### [What is being asked]
Find every line in the records below that holds the word "intro", and copy it out.

(Data shown begins)

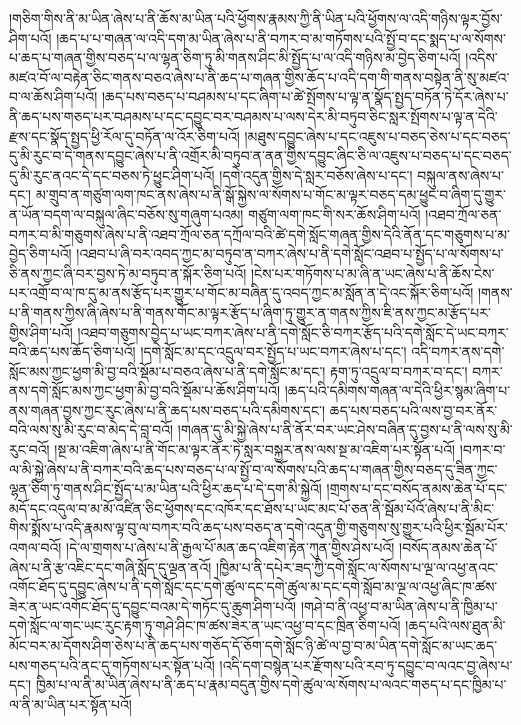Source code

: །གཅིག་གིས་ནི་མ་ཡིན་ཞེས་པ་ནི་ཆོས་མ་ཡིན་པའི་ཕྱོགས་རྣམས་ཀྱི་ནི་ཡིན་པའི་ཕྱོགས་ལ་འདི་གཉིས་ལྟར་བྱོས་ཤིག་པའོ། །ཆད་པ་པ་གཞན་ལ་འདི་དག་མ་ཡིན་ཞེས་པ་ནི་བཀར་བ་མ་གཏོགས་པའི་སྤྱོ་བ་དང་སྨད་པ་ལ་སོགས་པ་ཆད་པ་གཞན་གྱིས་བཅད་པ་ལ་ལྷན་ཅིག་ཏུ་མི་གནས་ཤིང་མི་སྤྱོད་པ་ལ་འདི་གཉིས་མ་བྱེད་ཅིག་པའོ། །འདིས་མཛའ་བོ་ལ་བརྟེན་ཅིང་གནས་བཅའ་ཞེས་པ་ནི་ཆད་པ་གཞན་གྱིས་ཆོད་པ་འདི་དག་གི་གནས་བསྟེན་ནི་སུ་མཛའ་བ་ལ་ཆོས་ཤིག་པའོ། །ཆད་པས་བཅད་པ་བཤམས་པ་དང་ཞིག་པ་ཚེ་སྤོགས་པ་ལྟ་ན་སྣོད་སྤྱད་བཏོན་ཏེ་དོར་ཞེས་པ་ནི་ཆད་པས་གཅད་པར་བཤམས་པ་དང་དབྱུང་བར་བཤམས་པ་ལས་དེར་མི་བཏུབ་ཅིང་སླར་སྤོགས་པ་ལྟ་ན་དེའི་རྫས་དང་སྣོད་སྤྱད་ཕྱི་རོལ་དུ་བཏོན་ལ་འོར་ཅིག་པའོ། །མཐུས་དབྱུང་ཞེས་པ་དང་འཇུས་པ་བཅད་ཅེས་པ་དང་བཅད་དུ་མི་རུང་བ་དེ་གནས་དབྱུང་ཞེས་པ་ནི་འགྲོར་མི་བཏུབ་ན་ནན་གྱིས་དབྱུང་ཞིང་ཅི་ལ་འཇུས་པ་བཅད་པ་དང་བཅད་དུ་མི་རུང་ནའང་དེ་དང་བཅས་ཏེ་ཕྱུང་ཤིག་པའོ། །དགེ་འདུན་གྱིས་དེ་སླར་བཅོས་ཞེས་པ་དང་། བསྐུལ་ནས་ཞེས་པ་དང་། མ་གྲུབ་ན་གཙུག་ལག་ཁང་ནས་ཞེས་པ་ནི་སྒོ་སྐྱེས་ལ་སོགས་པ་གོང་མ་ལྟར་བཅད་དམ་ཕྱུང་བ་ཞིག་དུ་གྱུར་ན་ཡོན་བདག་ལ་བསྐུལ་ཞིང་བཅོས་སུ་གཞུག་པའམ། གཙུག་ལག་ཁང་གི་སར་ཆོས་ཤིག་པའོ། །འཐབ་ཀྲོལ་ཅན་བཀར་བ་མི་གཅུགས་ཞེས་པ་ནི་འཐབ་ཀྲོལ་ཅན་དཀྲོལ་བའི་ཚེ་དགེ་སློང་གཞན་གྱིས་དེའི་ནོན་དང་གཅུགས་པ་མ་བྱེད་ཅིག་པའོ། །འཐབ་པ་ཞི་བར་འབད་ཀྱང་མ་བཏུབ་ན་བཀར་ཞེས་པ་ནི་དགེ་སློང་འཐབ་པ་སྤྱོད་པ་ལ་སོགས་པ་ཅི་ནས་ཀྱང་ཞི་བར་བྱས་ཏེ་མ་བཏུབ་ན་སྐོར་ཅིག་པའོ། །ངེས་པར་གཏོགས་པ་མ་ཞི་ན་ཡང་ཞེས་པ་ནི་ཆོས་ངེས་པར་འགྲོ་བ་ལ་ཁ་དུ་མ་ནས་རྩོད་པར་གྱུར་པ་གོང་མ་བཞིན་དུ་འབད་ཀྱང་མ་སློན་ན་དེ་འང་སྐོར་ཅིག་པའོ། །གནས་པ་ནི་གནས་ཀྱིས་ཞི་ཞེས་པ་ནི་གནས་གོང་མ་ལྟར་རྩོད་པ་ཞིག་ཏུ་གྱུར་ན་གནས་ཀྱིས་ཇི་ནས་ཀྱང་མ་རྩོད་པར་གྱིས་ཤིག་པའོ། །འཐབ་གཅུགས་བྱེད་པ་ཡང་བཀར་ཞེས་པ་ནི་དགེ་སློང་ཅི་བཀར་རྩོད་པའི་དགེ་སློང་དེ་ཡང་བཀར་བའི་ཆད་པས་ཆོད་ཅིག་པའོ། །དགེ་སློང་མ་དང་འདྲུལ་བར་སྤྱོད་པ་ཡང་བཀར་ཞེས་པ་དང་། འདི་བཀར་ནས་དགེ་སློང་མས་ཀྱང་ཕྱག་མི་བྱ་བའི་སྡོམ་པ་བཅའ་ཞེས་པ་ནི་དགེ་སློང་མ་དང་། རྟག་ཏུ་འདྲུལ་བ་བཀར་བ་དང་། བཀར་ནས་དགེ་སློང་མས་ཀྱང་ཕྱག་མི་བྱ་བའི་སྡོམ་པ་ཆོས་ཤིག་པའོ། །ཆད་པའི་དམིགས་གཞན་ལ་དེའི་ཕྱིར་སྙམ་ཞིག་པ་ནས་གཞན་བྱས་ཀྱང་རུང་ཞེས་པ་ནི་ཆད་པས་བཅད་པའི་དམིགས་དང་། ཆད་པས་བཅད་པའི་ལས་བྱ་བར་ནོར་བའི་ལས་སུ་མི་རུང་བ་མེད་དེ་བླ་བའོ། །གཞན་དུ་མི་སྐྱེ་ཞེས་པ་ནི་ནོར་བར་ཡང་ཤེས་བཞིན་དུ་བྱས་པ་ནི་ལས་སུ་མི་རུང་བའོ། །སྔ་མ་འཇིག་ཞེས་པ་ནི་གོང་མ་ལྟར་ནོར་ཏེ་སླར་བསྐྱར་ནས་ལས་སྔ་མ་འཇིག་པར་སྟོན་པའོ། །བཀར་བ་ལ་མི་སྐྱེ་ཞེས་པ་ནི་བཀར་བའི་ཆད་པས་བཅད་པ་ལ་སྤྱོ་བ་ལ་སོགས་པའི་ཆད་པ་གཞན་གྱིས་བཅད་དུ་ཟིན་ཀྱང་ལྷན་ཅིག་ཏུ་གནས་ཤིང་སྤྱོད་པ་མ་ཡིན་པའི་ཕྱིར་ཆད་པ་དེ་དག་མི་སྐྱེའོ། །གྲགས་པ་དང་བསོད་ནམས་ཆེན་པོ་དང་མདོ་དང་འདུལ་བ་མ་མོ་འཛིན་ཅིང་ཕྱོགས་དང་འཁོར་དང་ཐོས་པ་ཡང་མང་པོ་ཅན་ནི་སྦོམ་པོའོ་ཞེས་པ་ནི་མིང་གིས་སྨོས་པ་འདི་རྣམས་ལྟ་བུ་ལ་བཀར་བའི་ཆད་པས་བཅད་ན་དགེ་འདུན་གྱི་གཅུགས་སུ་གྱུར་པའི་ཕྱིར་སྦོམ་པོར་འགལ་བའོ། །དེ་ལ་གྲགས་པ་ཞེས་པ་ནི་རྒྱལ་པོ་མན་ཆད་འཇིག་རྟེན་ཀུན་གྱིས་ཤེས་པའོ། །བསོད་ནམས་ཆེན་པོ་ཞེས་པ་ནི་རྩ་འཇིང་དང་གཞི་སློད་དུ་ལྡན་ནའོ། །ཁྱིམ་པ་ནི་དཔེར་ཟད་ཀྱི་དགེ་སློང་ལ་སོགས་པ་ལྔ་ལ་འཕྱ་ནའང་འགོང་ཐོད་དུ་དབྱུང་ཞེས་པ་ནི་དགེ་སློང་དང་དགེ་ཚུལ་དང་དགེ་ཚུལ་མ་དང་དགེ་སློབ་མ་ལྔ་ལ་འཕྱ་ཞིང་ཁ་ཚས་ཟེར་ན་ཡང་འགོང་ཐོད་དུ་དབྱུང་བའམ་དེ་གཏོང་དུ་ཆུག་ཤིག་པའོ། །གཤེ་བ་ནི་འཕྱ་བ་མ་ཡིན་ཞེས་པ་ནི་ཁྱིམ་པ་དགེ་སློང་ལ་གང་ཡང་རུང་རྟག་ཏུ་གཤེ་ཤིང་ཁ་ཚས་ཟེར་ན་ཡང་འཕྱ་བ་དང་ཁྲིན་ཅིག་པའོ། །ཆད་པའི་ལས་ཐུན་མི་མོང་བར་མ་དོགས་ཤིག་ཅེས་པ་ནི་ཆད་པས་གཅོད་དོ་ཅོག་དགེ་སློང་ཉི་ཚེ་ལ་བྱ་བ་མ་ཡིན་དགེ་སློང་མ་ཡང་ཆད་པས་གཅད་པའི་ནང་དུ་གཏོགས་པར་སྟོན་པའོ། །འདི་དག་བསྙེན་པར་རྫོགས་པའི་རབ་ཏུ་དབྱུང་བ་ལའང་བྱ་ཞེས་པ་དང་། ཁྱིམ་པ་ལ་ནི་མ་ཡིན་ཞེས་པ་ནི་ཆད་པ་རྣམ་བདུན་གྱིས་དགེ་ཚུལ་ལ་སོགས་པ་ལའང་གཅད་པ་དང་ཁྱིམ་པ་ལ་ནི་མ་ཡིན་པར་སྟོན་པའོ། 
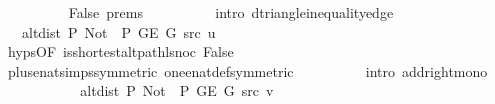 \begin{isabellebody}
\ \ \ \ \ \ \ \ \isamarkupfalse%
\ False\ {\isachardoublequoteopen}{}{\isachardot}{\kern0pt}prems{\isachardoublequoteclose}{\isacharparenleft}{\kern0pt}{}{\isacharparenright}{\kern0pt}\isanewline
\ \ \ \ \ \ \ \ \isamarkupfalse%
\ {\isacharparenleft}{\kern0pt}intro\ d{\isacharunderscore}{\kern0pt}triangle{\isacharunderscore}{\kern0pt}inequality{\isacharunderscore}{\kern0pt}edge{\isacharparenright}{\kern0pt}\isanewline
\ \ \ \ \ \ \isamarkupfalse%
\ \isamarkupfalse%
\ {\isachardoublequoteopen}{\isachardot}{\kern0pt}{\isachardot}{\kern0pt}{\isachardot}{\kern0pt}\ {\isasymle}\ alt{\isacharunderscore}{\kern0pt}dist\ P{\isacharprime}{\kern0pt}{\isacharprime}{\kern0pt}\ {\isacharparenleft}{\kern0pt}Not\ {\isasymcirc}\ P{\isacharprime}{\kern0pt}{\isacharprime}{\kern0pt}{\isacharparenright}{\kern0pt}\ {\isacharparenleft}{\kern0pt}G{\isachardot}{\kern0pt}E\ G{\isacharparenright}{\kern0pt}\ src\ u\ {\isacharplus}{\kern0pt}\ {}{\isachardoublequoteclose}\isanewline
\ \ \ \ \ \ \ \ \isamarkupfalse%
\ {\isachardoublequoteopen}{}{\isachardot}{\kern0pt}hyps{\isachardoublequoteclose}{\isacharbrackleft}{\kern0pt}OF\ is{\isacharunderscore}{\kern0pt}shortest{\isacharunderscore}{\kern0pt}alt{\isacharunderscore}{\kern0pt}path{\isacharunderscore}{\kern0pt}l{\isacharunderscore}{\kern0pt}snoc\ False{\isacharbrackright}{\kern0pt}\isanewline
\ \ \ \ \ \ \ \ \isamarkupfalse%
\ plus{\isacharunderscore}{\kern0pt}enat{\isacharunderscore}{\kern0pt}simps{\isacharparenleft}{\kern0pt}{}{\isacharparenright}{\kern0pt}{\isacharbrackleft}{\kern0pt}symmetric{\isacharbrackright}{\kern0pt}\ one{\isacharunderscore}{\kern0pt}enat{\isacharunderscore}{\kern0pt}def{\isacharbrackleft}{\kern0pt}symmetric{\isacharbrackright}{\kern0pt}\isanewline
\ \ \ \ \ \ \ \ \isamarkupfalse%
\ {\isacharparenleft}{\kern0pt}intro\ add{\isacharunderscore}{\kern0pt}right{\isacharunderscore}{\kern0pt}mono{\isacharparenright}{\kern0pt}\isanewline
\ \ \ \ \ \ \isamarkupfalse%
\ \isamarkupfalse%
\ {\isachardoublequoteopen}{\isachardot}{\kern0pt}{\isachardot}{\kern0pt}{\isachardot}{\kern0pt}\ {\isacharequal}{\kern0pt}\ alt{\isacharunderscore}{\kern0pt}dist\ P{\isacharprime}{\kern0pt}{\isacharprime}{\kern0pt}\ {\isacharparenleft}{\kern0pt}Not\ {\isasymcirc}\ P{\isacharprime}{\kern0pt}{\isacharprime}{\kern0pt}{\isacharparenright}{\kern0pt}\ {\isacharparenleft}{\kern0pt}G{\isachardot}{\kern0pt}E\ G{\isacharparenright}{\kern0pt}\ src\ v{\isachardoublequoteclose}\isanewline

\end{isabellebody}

(Data shown ends)

### [Exercise answer]
\ {\isacharparenleft}{\kern0pt}intro\ d{\isacharunderscore}{\kern0pt}triangle{\isacharunderscore}{\kern0pt}inequality{\isacharunderscore}{\kern0pt}edge{\isacharparenright}{\kern0pt}\isanewline
\ {\isacharparenleft}{\kern0pt}intro\ add{\isacharunderscore}{\kern0pt}right{\isacharunderscore}{\kern0pt}mono{\isacharparenright}{\kern0pt}\isanewline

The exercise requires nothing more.